EXERCISE INSTRUCTIONS —
In the records that follow, locate every line with "temperature" and extract it.

GIVEN ENTRIES —
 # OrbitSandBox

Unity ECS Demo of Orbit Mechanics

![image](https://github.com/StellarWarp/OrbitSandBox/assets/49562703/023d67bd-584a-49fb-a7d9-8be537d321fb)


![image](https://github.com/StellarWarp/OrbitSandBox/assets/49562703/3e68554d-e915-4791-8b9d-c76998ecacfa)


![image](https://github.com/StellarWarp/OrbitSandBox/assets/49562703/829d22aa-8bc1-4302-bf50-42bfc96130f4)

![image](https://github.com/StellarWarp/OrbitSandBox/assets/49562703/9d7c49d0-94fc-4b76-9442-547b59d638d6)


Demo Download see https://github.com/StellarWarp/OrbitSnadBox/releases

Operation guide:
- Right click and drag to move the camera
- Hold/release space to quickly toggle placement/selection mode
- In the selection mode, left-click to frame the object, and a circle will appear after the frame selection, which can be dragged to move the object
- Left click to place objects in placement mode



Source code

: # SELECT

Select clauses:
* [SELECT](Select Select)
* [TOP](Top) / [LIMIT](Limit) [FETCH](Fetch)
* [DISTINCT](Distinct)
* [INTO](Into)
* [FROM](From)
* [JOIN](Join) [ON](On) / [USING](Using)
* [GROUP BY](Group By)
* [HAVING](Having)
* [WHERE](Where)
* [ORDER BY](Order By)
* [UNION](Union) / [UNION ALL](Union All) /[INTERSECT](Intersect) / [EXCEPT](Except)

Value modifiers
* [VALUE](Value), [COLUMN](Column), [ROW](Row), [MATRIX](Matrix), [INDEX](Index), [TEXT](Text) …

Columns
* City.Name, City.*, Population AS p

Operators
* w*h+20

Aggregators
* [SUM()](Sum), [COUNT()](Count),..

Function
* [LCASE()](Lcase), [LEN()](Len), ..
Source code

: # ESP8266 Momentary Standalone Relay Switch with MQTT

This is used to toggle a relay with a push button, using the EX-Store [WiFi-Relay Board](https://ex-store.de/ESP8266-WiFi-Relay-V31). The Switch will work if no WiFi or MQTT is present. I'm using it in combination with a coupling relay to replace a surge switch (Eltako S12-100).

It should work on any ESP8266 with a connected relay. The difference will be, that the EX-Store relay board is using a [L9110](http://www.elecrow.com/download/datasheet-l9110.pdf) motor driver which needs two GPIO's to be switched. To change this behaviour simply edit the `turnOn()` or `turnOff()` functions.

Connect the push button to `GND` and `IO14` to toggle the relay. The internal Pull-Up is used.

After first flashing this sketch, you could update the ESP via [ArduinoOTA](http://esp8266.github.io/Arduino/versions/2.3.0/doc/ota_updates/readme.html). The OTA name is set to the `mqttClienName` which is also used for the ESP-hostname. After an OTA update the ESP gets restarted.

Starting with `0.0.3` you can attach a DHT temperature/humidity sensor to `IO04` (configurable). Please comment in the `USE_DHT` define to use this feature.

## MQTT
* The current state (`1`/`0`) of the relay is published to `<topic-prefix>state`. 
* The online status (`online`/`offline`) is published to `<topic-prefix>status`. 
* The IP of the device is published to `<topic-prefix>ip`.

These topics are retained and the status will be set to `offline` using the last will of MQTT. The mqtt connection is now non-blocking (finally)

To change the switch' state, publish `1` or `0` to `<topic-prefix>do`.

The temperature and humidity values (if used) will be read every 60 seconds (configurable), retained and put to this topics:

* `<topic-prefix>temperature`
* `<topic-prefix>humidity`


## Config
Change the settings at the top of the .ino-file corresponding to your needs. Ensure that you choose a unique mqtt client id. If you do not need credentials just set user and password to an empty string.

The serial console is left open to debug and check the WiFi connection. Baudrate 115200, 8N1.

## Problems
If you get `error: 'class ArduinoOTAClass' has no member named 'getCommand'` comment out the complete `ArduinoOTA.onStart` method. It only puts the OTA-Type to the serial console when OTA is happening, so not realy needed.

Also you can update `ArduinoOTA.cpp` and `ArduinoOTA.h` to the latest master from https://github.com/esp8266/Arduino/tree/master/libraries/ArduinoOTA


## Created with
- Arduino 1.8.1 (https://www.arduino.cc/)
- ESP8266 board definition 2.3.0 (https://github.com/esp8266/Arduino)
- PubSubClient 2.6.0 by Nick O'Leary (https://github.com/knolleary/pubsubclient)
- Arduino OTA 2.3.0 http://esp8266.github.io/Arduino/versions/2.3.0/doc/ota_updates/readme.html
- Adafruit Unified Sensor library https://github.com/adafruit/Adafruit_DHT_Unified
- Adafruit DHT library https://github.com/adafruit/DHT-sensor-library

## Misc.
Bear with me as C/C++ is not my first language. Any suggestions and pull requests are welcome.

SOLVED PROBLEM —
Starting with `0.0.3` you can attach a DHT temperature/humidity sensor to `IO04` (configurable). Please comment in the `USE_DHT` define to use this feature.
The temperature and humidity values (if used) will be read every 60 seconds (configurable), retained and put to this topics:
* `<topic-prefix>temperature`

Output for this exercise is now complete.